Look for the string "series" in the listing below, then copy every line that has it.
++++++++++
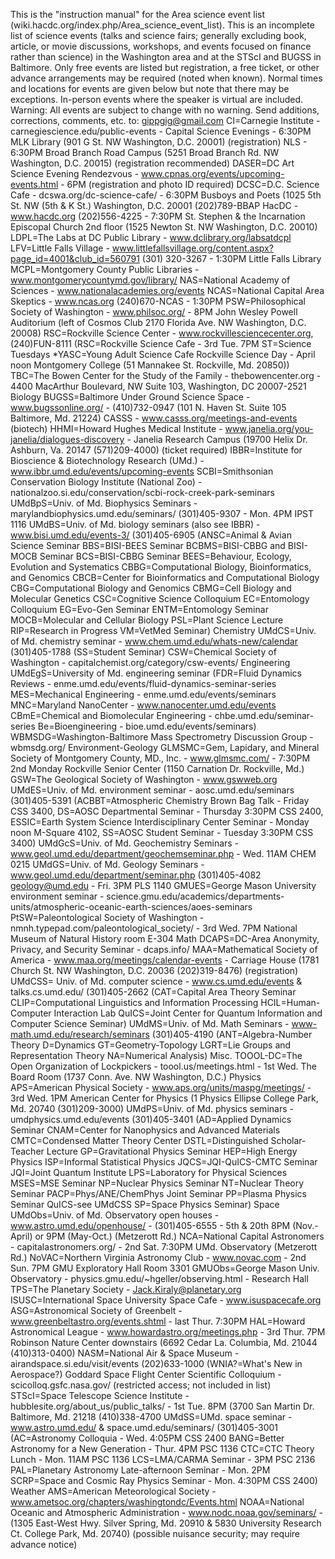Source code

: This is the "instruction manual" for the Area science event list
(wiki.hacdc.org/index.php/Area_science_event_list). This is an
incomplete list of science events (talks and science fairs; generally
excluding book, article, or movie discussions, workshops, and events
focused on finance rather than science) in the Washington area and at
the STScI and BUGSS in Baltimore. Only free events are listed but
registration, a free ticket, or other advance arrangements may be
required (noted when known). Normal times and locations for events are
given below but note that there may be exceptions. In-person events
where the speaker is virtual are included. Warning: All events are
subject to change with no warning. Send additions, corrections,
comments, etc. to: gippgig@gmail.com CI=Carnegie Institute -
carnegiescience.edu/public-events - Capital Science Evenings - 6:30PM
MLK Library (901 G St. NW Washington, D.C. 20001) (registration) NLS -
6:30PM Broad Branch Road Campus (5251 Broad Branch Rd. NW Washington,
D.C. 20015) (registration recommended) DASER=DC Art Science Evening
Rendezvous - www.cpnas.org/events/upcoming-events.html - 6PM
(registration and photo ID required) DCSC=D.C. Science Cafe -
dcswa.org/dc-science-cafe/ - 6:30PM Busboys and Poets (1025 5th St. NW
(5th & K St.) Washington, D.C. 20001 (202)789-BBAP HacDC - www.hacdc.org
(202)556-4225 - 7:30PM St. Stephen & the Incarnation Episcopal Church
2nd floor (1525 Newton St. NW Washington, D.C. 20010) LDPL=The Labs at
DC Public Library - www.dclibrary.org/labsatdcpl LFV=Little Falls
Village -
www.littlefallsvillage.org/content.aspx?page_id=4001&club_id=560791
(301) 320-3267 - 1:30PM Little Falls Library MCPL=Montgomery County
Public Libraries - www.montgomerycountymd.gov/library/ NAS=National
Academy of Sciences - www.nationalacademies.org/events NCAS=National
Capital Area Skeptics - www.ncas.org (240)670-NCAS - 1:30PM
PSW=Philosophical Society of Washington - www.philsoc.org/ - 8PM John
Wesley Powell Auditorium (left of Cosmos Club 2170 Florida Ave. NW
Washington, D.C. 20008) RSC=Rockville Science Center -
www.rockvillesciencecenter.org, (240)FUN-8111 (RSC=Rockville Science
Cafe - 3rd Tue. 7PM ST=Science Tuesdays \*YASC=Young Adult Science Cafe
Rockville Science Day - April noon Montgomery College (51 Mannakee St.
Rockville, Md. 20850)) TBC=The Bowen Center for the Study of the
Family - thebowencenter.org - 4400 MacArthur Boulevard, NW Suite 103,
Washington, DC 20007-2521 Biology BUGSS=Baltimore Under Ground Science
Space - www.bugssonline.org/ - (410)732-0947 (101 N. Haven St. Suite 105
Baltimore, Md. 21224) CASSS - www.casss.org/meetings-and-events
(biotech) HHMI=Howard Hughes Medical Institute -
www.janelia.org/you-janelia/dialogues-discovery - Janelia Research
Campus (19700 Helix Dr. Ashburn, Va. 20147 (571)209-4000) (ticket
required) IBBR=Institute for Bioscience & Biotechnology Research
(UMd.) - www.ibbr.umd.edu/events/upcoming-events SCBI=Smithsonian
Conservation Biology Institute (National Zoo) -
nationalzoo.si.edu/conservation/scbi-rock-creek-park-seminars
UMdBpS=Univ. of Md. Biophysics Seminars -
marylandbiophysics.umd.edu/seminars/ (301)405-9307 - Mon. 4PM IPST 1116
UMdBS=Univ. of Md. biology seminars (also see IBBR) -
www.bisi.umd.edu/events-3/ (301)405-6905 (ANSC=Animal & Avian Science
Seminar BBS=BISI-BEES Seminar BCBMS=BISI-CBBG and BISI-MOCB Seminar
BCS=BISI-CBBG Seminar BEES=Behaviour, Ecology, Evolution and Systematics
CBBG=Computational Biology, Bioinformatics, and Genomics CBCB=Center for
Bioinformatics and Computational Biology CBG=Computational Biology and
Genomics CBMG=Cell Biology and Molecular Genetics CSC=Cognitive Science
Colloquium EC=Entomology Colloquium EG=Evo-Gen Seminar ENTM=Entomology
Seminar MOCB=Molecular and Cellular Biology PSL=Plant Science Lecture
RIP=Research in Progress VM=VetMed Seminar) Chemistry UMdCS=Univ. of Md.
chemistry seminar - www.chem.umd.edu/whats-new/calendar (301)405-1788
(SS=Student Seminar) CSW=Chemical Society of Washington -
capitalchemist.org/category/csw-events/ Engineering UMdEgS=University of
Md. engineering seminar (FDR=Fluid Dynamics Reviews -
enme.umd.edu/events/fluid-dynamics-seminar-series MES=Mechanical
Engineering - enme.umd.edu/events/seminars MNC=Maryland NanoCenter -
www.nanocenter.umd.edu/events CBmE=Chemical and Biomolecular
Engineering - chbe.umd.edu/seminar-series Be=Bioengineering -
bioe.umd.edu/events/seminars) WBMSDG=Washington-Baltimore Mass
Spectrometry Discussion Group - wbmsdg.org/ Environment-Geology
GLMSMC=Gem, Lapidary, and Mineral Society of Montgomery County, MD.,
Inc. - www.glmsmc.com/ - 7:30PM 2nd Monday Rockville Senior Center (1150
Carnation Dr. Rockville, Md.) GSW=The Geological Society of Washington -
www.gswweb.org UMdES=Univ. of Md. environment seminar -
aosc.umd.edu/seminars (301)405-5391 (ACBBT=Atmospheric Chemistry Brown
Bag Talk - Friday CSS 3400, DS=AOSC Departmental Seminar - Thursday
3:30PM CSS 2400, ESSIC=Earth System Science Interdisciplinary Center
Seminar - Monday noon M-Square 4102, SS=AOSC Student Seminar - Tuesday
3:30PM CSS 3400) UMdGcS=Univ. of Md. Geochemistry Seminars -
www.geol.umd.edu/department/geochemseminar.php - Wed. 11AM CHEM 0215
UMdGS=Univ. of Md. Geology Seminars -
www.geol.umd.edu/department/seminar.php (301)405-4082 geology@umd.edu -
Fri. 3PM PLS 1140 GMUES=George Mason University environment seminar -
science.gmu.edu/academics/departments-units/atmospheric-oceanic-earth-sciences/aoes-seminars
PtSW=Paleontological Society of Washington -
nmnh.typepad.com/paleontological_society/ - 3rd Wed. 7PM National Museum
of Natural History room E-304 Math DCAPS=DC-Area Anonymity, Privacy, and
Security Seminar - dcaps.info/ MAA=Mathematical Society of America -
www.maa.org/meetings/calendar-events - Carriage House (1781 Church St.
NW Washington, D.C. 20036 (202)319-8476) (registration) UMdCSS= Univ. of
Md. computer science - www.cs.umd.edu/events & talks.cs.umd.edu/
(301)405-2662 (CAT=Capital Area Theory Seminar CLIP=Computational
Linguistics and Information Processing HCIL=Human-Computer Interaction
Lab QuICS=Joint Center for Quantum Information and Computer Science
Seminar) UMdMS=Univ. of Md. Math Seminars -
www-math.umd.edu/research/seminars (301)405-4190 (ANT=Algebra-Number
Theory D=Dynamics GT=Geometry-Topology LGRT=Lie Groups and
Representation Theory NA=Numerical Analysis) Misc. TOOOL-DC=The Open
Organization of Lockpickers - toool.us/meetings.html - 1st Wed. The
Board Room (1737 Conn. Ave. NW Washington, D.C.) Physics APS=American
Physical Society - www.aps.org/units/maspg/meetings/ - 3rd Wed. 1PM
American Center for Physics (1 Physics Ellipse College Park, Md. 20740
(301)209-3000) UMdPS=Univ. of Md. physics seminars -
umdphysics.umd.edu/events (301)405-3401 (AD=Applied Dynamics Seminar
CNAM=Center for Nanophysics and Advanced Materials CMTC=Condensed Matter
Theory Center DSTL=Distinguished Scholar-Teacher Lecture
GP=Gravitational Physics Seminar HEP=High Energy Physics ISP=Informal
Statistical Physics JQCS=JQI-QuICS-CMTC Seminar JQI=Joint Quantum
Institute LPS=Laboratory for Physical Sciences MSES=MSE Seminar
NP=Nuclear Physics Seminar NT=Nuclear Theory Seminar
PACP=Phys/ANE/ChemPhys Joint Seminar PP=Plasma Physics Seminar QuICS-see
UMdCSS SP=Space Physics Seminar) Space UMdObs=Univ. of Md. Observatory
open houses - www.astro.umd.edu/openhouse/ - (301)405-6555 - 5th & 20th
8PM (Nov.-April) or 9PM (May-Oct.) (Metzerott Rd.) NCA=National Capital
Astronomers - capitalastronomers.org/ - 2nd Sat. 7:30PM UMd. Observatory
(Metzerott Rd.) NoVAC=Northern Virginia Astronomy Club - www.novac.com -
2nd Sun. 7PM GMU Exploratory Hall Room 3301 GMUObs=George Mason Univ.
Observatory - physics.gmu.edu/~hgeller/observing.html - Research Hall
TPS=The Planetary Society - Jack.Kiraly@planetary.org
ISUSC=International Space University Space Cafe - www.isuspacecafe.org
ASG=Astronomical Society of Greenbelt -
www.greenbeltastro.org/events.shtml - last Thur. 7:30PM HAL=Howard
Astronomical League - www.howardastro.org/meetings.php - 3rd Thur. 7PM
Robinson Nature Center downstairs (6692 Cedar La. Columbia, Md. 21044
(410)313-0400) NASM=National Air & Space Museum -
airandspace.si.edu/visit/events (202)633-1000 (WNIA?=What's New in
Aerospace?) Goddard Space Flight Center Scientific Colloquium -
scicolloq.gsfc.nasa.gov/ (restricted access; not included in list)
STScI=Space Telescope Science Institute -
hubblesite.org/about_us/public_talks/ - 1st Tue. 8PM (3700 San Martin
Dr. Baltimore, Md. 21218 (410)338-4700 UMdSS=UMd. space seminar -
www.astro.umd.edu/ & space.umd.edu/seminars/ (301)405-3001 (AC=Astronomy
Colloquia - Wed. 4:05PM CSS 2400 BANG=Better Astronomy for a New
Generation - Thur. 4PM PSC 1136 CTC=CTC Theory Lunch - Mon. 11AM PSC
1136 LCS=LMA/CARMA Seminar - 3PM PSC 2136 PAL=Planetary Astronomy
Late-afternoon Seminar - Mon. 2PM SCRP=Space and Cosmic Ray Physics
Seminar - Mon. 4:30PM CSS 2400) Weather AMS=American Meteorological
Society - www.ametsoc.org/chapters/washingtondc/Events.html
NOAA=National Oceanic and Atmospheric Administration -
www.nodc.noaa.gov/seminars/ - (1305 East-West Hwy. Silver Spring, Md.
20910 & 5830 University Research Ct. College Park, Md. 20740) (possible
nuisance security; may require advance notice)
++++++++++
OUTPUT FOR THIS TASK:
enme.umd.edu/events/fluid-dynamics-seminar-series MES=Mechanical
Engineering - chbe.umd.edu/seminar-series Be=Bioengineering -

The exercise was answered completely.